Repeat the records below word for word.

[Saved data entries]
------
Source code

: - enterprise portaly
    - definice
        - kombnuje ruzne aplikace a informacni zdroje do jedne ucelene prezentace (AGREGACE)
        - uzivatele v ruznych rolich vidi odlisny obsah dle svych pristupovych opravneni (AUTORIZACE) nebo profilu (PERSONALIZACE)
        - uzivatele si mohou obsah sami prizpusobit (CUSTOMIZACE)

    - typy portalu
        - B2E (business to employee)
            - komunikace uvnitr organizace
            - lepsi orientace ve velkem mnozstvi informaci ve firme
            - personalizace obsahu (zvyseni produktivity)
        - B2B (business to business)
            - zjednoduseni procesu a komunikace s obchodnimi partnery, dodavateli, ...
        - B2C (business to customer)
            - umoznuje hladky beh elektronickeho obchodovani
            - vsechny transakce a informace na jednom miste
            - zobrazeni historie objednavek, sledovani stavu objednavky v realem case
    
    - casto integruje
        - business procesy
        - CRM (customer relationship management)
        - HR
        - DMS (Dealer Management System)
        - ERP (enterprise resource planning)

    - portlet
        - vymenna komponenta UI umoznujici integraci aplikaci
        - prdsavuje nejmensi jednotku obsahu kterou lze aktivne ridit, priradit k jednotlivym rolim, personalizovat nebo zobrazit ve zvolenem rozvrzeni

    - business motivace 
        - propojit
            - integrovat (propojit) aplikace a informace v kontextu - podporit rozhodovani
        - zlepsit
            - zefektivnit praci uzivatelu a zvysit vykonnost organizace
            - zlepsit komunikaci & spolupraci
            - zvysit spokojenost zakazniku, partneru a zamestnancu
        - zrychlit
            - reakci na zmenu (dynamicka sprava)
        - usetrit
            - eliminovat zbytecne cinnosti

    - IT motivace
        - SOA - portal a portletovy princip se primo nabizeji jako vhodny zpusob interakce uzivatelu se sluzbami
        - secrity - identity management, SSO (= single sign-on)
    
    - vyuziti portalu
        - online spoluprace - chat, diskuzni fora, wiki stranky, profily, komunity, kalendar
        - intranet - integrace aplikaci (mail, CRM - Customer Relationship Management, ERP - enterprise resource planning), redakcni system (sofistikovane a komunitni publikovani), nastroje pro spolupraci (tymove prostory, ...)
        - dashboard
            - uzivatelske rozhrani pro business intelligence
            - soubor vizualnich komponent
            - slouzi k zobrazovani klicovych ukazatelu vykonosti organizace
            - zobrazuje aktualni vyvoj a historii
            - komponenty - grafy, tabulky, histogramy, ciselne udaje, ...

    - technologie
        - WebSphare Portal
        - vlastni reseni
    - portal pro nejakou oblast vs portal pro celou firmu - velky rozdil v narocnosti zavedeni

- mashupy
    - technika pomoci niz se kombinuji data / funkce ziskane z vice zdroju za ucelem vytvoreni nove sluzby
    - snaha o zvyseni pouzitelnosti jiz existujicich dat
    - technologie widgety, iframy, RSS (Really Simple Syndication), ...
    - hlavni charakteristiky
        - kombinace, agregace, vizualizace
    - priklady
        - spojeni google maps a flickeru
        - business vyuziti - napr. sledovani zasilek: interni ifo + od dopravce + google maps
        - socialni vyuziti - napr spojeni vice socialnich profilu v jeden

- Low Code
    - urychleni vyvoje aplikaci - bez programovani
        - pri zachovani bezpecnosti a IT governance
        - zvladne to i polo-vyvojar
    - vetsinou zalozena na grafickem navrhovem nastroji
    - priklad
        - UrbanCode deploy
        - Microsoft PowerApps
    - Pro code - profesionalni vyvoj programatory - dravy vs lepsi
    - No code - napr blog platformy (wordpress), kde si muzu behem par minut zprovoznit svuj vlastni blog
------
Task result:
Source code

: - enterprise portaly
    - definice
        - kombnuje ruzne aplikace a informacni zdroje do jedne ucelene prezentace (AGREGACE)
        - uzivatele v ruznych rolich vidi odlisny obsah dle svych pristupovych opravneni (AUTORIZACE) nebo profilu (PERSONALIZACE)
        - uzivatele si mohou obsah sami prizpusobit (CUSTOMIZACE)

    - typy portalu
        - B2E (business to employee)
            - komunikace uvnitr organizace
            - lepsi orientace ve velkem mnozstvi informaci ve firme
            - personalizace obsahu (zvyseni produktivity)
        - B2B (business to business)
            - zjednoduseni procesu a komunikace s obchodnimi partnery, dodavateli, ...
        - B2C (business to customer)
            - umoznuje hladky beh elektronickeho obchodovani
            - vsechny transakce a informace na jednom miste
            - zobrazeni historie objednavek, sledovani stavu objednavky v realem case
    
    - casto integruje
        - business procesy
        - CRM (customer relationship management)
        - HR
        - DMS (Dealer Management System)
        - ERP (enterprise resource planning)

    - portlet
        - vymenna komponenta UI umoznujici integraci aplikaci
        - prdsavuje nejmensi jednotku obsahu kterou lze aktivne ridit, priradit k jednotlivym rolim, personalizovat nebo zobrazit ve zvolenem rozvrzeni

    - business motivace 
        - propojit
            - integrovat (propojit) aplikace a informace v kontextu - podporit rozhodovani
        - zlepsit
            - zefektivnit praci uzivatelu a zvysit vykonnost organizace
            - zlepsit komunikaci & spolupraci
            - zvysit spokojenost zakazniku, partneru a zamestnancu
        - zrychlit
            - reakci na zmenu (dynamicka sprava)
        - usetrit
            - eliminovat zbytecne cinnosti

    - IT motivace
        - SOA - portal a portletovy princip se primo nabizeji jako vhodny zpusob interakce uzivatelu se sluzbami
        - secrity - identity management, SSO (= single sign-on)
    
    - vyuziti portalu
        - online spoluprace - chat, diskuzni fora, wiki stranky, profily, komunity, kalendar
        - intranet - integrace aplikaci (mail, CRM - Customer Relationship Management, ERP - enterprise resource planning), redakcni system (sofistikovane a komunitni publikovani), nastroje pro spolupraci (tymove prostory, ...)
        - dashboard
            - uzivatelske rozhrani pro business intelligence
            - soubor vizualnich komponent
            - slouzi k zobrazovani klicovych ukazatelu vykonosti organizace
            - zobrazuje aktualni vyvoj a historii
            - komponenty - grafy, tabulky, histogramy, ciselne udaje, ...

    - technologie
        - WebSphare Portal
        - vlastni reseni
    - portal pro nejakou oblast vs portal pro celou firmu - velky rozdil v narocnosti zavedeni

- mashupy
    - technika pomoci niz se kombinuji data / funkce ziskane z vice zdroju za ucelem vytvoreni nove sluzby
    - snaha o zvyseni pouzitelnosti jiz existujicich dat
    - technologie widgety, iframy, RSS (Really Simple Syndication), ...
    - hlavni charakteristiky
        - kombinace, agregace, vizualizace
    - priklady
        - spojeni google maps a flickeru
        - business vyuziti - napr. sledovani zasilek: interni ifo + od dopravce + google maps
        - socialni vyuziti - napr spojeni vice socialnich profilu v jeden

- Low Code
    - urychleni vyvoje aplikaci - bez programovani
        - pri zachovani bezpecnosti a IT governance
        - zvladne to i polo-vyvojar
    - vetsinou zalozena na grafickem navrhovem nastroji
    - priklad
        - UrbanCode deploy
        - Microsoft PowerApps
    - Pro code - profesionalni vyvoj programatory - dravy vs lepsi
    - No code - napr blog platformy (wordpress), kde si muzu behem par minut zprovoznit svuj vlastni blog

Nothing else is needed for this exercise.